Jamais la notion n'a été aussi présente chez L.AS . le mouvement , l'énergie, l'élan.

«  Aucune période de la vie, pas même la jeunesse, n'est La période, la seule, qui serait le diapason de toutes les autres.Mais toutes les périodes et chacune individuellement entonnent le chant de notre vie, qui est un chant d'amour : cela commence par l'identification inconsciemment amoureuse avec la totalité de la vie, évolue vers l'abandon conscient à celle-ci et le retour vers elle comme une patrie. »

« Toute parcelle de vie constitue un succès gagné au prix de mille possibilités inouïes sur mille périls qui la menaçaient – elle est proprement un coup ce génie.
Et dans la mesure, où nous existons, un tel coup de génie, l'extraordinaire et l'inouï sont à notre portée. »

Un expérience de vie . L'intelligence du voyage.

Rilke vivra également une expérience en lui même. Aucun des deux n'en reviendra indemne.
Éveil personnel, spirituel, artistique.

«  Nous sommes les enfants du bonheur. - et nous ne devrions pas vivre autrement que comme si nous étions à la veille de fêtes, au seuil de splendeurs les plus rares et les plus éclatantes, car la réalité est là et non pas ailleurs, out autre chose n'étant qu'un chemin, une tentative, un essai avant que la vie n'éclate pleinement. »

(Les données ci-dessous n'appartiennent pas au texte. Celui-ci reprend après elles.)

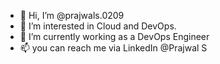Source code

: - 👋 Hi, I’m @prajwals.0209
- 👀 I’m interested in Cloud and DevOps.
- 🌱 I’m currently working as a DevOps Engineer 
- 📫 you can reach me via LinkedIn @Prajwal S

<!---
prajwalS0209/prajwalS0209 is a ✨ special ✨ repository because its `README.md` (this file) appears on your GitHub profile.
You can click the Preview link to take a look at your changes.
--->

Pulsions, impulsions, alchimie des forces. Courant intérieur.
Voilà la mécanique de la création. Voilà ce qu'elle a trouvé.

«  le heurt avec l'inconnu, avec l' absolument différent, est en soi fécond. Il n'est pas de noces sans différence entre deux personnes, et toute création est synthèse. La remarque vaut pour l'amour physique comme pour la création,, pour l'action artistique comme pour la connaissance. »

Ce qui fait « la grandeur d'un être, ce n'est pas parce qu'il fait ceci ou cela, il n'est pas grand parce que son action procède de tel ou el mobile, Il n'est grand que dans la mesure précise où il se crée l'espace intérieur nécessaire à une multiplicité d'actions et de sentments ».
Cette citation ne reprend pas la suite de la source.